I agree that answers can be provided, but
 * It's a lot of new design choices, 
 * I believe this new feature (decoupling the class decl from the
	provision of default methods) will require a *lot* of new hacking
 * No one is asking for this feature
 * Moreover, there are open design threads that intersect these issues;
       http://hackage.haskell.org/trac/ghc/ticket/788 and
       http://hackage.haskell.org/trac/ghc/ticket/2895
  If we plump now for one choice or another we might have to rewind that choice later.

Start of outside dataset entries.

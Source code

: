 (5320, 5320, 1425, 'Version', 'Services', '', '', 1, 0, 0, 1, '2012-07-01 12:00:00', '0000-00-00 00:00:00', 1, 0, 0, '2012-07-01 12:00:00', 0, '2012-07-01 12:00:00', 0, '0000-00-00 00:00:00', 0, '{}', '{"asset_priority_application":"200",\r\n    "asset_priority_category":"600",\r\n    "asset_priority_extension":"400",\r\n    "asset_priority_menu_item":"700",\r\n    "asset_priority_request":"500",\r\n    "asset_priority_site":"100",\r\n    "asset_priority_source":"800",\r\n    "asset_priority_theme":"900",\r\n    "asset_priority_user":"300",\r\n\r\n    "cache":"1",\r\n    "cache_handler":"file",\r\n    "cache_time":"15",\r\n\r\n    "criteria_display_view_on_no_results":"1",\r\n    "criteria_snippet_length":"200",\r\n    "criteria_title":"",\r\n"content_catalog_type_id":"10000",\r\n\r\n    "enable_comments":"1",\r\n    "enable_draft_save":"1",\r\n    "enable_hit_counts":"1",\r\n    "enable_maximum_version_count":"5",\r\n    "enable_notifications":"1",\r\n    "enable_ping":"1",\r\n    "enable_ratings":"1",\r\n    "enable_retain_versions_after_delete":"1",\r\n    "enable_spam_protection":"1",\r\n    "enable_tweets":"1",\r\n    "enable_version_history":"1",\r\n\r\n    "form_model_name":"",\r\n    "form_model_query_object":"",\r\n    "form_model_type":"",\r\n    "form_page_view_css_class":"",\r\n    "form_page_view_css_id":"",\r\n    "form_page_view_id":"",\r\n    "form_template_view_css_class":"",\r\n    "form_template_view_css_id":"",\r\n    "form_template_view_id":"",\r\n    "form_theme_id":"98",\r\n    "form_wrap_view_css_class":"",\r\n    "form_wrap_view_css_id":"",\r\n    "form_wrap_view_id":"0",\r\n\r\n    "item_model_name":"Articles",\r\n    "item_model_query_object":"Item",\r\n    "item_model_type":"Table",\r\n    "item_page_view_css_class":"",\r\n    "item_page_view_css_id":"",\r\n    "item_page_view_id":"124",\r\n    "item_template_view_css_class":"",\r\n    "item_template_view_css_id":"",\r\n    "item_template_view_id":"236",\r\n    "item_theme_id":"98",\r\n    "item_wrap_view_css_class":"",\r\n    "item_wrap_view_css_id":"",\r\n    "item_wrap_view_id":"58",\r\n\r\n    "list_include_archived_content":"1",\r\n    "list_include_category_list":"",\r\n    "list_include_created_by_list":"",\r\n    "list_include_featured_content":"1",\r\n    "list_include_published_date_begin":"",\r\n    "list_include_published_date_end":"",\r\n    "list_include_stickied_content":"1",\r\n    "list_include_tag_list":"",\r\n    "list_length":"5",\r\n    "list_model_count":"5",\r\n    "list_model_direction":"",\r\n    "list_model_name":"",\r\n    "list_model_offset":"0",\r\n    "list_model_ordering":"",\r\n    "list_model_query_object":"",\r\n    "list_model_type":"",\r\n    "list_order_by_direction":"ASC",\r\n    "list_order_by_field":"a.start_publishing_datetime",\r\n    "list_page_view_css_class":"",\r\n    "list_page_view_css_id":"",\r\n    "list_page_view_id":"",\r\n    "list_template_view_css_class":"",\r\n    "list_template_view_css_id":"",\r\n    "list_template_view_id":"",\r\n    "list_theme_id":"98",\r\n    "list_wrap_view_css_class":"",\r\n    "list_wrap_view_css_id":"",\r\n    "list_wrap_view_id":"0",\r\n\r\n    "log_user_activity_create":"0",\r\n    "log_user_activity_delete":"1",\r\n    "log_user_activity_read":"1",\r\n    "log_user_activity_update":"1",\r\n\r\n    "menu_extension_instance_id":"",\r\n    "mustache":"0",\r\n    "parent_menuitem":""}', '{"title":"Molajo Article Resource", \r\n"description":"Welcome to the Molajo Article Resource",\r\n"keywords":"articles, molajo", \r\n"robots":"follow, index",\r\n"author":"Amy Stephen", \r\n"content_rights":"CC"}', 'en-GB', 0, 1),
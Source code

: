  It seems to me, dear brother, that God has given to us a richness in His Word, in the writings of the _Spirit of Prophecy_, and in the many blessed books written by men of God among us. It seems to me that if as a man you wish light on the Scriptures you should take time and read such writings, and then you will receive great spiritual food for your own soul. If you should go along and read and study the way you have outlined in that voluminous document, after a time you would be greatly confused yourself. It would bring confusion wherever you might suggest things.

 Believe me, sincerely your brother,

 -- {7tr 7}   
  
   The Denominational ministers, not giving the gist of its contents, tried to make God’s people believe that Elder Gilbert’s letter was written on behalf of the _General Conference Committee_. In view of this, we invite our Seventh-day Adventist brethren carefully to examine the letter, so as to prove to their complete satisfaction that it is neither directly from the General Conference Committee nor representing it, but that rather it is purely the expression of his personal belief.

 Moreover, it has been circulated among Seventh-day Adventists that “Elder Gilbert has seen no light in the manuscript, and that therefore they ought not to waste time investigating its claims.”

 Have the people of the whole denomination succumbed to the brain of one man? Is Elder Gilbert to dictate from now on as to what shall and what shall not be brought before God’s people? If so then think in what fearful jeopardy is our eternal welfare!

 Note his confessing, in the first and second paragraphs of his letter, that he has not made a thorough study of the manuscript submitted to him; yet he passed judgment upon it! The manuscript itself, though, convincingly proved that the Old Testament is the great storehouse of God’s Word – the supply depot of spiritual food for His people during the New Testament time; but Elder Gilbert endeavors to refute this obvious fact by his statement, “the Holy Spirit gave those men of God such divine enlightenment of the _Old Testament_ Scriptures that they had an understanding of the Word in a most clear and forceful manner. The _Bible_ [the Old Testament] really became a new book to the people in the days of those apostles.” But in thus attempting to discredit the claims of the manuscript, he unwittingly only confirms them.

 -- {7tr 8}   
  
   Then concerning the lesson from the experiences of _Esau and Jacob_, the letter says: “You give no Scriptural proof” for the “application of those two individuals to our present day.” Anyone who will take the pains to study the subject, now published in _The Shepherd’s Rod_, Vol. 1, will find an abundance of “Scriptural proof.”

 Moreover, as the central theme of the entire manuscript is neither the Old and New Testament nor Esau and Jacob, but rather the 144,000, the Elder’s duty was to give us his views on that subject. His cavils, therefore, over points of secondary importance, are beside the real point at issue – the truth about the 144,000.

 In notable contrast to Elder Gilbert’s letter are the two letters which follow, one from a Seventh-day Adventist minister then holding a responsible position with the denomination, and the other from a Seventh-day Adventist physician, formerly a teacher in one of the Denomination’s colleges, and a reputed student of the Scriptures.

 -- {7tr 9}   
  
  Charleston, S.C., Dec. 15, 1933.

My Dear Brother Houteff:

| Ok, fine with me. I think a syntax that provides the type signature
| with the default is fine then. The extra type signature could even be
| made optional then. Then the library author can decide whether the
| class constraint should be provided for documentation purposes or not.

Well, no.  I suggest that the "generic-default" signature is precisely what announces that there's a generic-default method.  If you don't add such a signature, you get the H98 mechanism.  Thus

	class C a where
 	  cop :: a -> a
	  cop = \x -> x

	class D a where
	  dop :: a -> a
	  generic dop :: Representable a => a -> a
  	  dop = ...code...

Here, cop is a normal H98 default, while dop is a derivable-type-class default.  In my proposal it's the 'generic' keyword on the signature tells you which is which.